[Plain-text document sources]
———

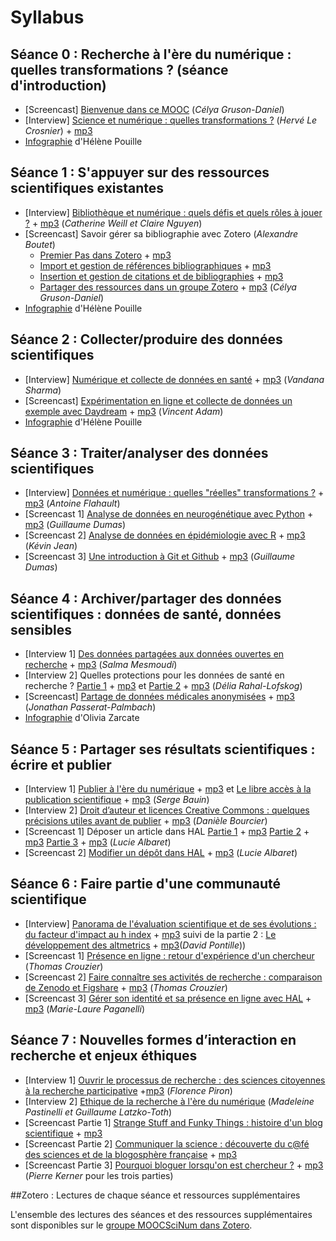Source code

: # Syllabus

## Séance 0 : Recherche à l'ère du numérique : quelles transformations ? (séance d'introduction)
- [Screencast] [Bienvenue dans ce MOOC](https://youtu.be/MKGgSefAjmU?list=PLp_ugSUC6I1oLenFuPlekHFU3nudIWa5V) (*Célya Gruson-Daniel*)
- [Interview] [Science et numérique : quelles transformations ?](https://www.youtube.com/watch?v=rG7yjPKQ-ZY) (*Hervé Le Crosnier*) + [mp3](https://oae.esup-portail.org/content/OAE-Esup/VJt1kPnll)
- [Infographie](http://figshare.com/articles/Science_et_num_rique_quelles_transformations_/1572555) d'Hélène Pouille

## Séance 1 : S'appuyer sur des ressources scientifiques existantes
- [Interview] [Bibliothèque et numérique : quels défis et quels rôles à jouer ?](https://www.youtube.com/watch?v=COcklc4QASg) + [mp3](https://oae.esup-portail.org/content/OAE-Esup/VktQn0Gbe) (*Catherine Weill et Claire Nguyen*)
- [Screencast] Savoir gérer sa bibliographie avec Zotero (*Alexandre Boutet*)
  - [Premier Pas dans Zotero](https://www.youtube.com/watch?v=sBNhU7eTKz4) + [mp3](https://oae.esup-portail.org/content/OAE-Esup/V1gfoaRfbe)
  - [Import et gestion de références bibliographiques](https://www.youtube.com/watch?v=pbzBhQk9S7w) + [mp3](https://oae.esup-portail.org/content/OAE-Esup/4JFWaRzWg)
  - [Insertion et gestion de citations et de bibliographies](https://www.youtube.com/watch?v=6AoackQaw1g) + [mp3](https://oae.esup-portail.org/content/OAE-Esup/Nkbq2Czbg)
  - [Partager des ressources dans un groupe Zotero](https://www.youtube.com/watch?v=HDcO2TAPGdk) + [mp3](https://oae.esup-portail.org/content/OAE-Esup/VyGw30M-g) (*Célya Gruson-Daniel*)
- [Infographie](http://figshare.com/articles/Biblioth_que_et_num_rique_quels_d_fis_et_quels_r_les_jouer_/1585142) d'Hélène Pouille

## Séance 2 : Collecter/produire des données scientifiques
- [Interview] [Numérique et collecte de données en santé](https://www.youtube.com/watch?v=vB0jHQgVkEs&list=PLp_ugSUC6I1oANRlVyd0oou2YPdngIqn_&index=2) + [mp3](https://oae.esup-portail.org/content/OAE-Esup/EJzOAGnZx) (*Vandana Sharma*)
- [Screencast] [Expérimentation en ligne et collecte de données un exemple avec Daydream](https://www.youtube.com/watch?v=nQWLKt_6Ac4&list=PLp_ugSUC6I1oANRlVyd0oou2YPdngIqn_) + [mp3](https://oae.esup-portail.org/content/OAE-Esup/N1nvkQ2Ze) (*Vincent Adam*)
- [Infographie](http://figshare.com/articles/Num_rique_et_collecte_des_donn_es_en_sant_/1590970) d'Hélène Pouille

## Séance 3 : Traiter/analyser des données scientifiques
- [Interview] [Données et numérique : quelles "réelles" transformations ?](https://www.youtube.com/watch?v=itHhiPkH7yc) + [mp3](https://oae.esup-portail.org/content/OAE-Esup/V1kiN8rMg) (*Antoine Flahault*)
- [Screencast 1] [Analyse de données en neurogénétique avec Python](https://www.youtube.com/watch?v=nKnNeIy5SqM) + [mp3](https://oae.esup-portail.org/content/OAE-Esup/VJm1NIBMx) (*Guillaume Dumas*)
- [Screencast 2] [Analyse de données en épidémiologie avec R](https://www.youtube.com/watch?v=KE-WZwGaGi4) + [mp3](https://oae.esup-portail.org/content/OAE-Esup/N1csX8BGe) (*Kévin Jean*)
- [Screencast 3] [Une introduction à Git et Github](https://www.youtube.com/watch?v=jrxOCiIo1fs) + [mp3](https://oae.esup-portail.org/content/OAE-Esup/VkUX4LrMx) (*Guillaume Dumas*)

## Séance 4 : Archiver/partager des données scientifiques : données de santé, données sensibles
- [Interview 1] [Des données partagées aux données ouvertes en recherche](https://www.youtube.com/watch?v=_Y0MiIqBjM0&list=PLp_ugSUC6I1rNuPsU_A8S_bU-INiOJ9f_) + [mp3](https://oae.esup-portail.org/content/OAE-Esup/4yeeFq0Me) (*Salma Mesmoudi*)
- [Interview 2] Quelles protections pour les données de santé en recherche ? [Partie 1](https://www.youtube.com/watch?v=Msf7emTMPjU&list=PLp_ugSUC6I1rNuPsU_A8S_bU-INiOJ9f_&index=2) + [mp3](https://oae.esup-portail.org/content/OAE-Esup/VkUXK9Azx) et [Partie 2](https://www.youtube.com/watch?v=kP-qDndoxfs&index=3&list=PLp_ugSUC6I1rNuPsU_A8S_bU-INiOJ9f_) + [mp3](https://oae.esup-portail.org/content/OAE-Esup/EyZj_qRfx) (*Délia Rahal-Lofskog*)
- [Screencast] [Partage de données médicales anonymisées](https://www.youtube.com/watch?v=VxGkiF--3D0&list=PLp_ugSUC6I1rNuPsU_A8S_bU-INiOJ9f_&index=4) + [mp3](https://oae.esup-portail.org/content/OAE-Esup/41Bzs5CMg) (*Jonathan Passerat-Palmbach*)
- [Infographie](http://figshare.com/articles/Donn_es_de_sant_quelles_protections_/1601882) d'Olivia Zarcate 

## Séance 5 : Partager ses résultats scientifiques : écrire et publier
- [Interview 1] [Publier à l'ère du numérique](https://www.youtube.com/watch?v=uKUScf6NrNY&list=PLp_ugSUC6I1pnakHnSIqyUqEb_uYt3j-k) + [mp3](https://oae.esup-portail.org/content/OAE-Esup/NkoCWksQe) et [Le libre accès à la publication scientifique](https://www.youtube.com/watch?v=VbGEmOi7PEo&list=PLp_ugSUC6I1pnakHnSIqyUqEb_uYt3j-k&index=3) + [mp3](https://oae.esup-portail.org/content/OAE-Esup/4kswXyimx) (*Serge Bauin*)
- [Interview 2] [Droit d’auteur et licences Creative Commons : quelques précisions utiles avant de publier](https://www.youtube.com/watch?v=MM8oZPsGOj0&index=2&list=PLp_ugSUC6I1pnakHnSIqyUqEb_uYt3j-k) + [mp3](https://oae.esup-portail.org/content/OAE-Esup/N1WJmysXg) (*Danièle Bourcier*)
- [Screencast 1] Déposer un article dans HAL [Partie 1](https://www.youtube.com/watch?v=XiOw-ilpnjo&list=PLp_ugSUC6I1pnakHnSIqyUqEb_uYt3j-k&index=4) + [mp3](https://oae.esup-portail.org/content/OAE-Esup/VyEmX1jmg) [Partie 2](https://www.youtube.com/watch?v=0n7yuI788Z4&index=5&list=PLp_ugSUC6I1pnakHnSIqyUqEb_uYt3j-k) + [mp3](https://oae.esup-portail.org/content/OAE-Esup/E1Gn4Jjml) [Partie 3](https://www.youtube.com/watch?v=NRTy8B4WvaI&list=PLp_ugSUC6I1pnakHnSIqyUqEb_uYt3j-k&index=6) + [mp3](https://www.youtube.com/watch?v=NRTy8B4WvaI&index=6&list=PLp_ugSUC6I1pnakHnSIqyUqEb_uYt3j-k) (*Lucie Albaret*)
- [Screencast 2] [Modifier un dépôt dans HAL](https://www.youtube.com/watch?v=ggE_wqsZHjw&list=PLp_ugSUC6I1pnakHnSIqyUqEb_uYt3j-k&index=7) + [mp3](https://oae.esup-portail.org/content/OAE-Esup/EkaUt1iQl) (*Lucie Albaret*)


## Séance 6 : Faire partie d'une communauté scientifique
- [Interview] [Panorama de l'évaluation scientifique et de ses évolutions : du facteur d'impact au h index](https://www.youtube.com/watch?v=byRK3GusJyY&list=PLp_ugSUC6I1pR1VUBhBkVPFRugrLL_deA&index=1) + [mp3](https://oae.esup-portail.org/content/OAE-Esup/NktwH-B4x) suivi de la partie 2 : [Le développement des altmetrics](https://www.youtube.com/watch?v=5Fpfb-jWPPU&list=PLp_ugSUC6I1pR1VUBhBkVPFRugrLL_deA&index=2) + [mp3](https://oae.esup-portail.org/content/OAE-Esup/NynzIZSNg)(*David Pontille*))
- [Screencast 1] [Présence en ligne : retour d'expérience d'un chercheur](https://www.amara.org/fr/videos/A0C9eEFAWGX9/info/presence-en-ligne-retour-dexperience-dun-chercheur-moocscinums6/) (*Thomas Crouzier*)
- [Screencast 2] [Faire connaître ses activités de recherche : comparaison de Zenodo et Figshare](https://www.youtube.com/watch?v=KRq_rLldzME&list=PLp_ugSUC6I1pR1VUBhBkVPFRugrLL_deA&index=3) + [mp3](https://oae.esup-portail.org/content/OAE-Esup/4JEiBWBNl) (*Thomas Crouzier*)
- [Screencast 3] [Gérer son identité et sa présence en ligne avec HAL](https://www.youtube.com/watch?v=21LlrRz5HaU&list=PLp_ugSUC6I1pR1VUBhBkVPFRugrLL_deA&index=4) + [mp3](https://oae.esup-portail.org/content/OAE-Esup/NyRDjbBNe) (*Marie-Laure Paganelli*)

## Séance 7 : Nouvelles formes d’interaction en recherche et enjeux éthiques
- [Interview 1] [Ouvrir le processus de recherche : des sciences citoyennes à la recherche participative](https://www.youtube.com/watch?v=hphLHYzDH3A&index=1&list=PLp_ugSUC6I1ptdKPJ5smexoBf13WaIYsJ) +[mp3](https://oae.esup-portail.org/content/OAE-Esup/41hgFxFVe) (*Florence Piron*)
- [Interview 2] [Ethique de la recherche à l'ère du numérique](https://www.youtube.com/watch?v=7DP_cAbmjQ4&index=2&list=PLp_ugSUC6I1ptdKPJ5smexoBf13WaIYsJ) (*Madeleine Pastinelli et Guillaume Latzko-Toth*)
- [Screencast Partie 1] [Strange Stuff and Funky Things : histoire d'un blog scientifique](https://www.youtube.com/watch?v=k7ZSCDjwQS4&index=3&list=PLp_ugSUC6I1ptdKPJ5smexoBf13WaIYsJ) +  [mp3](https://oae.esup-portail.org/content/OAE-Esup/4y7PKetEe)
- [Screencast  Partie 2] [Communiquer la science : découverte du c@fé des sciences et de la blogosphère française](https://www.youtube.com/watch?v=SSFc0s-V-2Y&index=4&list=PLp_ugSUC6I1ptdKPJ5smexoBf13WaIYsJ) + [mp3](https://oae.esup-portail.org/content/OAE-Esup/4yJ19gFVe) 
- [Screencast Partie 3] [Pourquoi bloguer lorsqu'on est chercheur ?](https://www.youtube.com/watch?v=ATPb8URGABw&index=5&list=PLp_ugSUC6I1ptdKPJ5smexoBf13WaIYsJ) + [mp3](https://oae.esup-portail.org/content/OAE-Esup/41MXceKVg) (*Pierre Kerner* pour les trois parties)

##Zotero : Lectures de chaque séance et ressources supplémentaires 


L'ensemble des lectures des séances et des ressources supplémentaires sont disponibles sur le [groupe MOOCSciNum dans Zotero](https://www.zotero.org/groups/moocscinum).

———

Work instruction:
Could you transcribe the entries above word for word, from the line with "- [Screencast] [Partage" down to the line with "## Séance 5", keeping both?

Worked solution:
- [Screencast] [Partage de données médicales anonymisées](https://www.youtube.com/watch?v=VxGkiF--3D0&list=PLp_ugSUC6I1rNuPsU_A8S_bU-INiOJ9f_&index=4) + [mp3](https://oae.esup-portail.org/content/OAE-Esup/41Bzs5CMg) (*Jonathan Passerat-Palmbach*)
- [Infographie](http://figshare.com/articles/Donn_es_de_sant_quelles_protections_/1601882) d'Olivia Zarcate 

## Séance 5 : Partager ses résultats scientifiques : écrire et publier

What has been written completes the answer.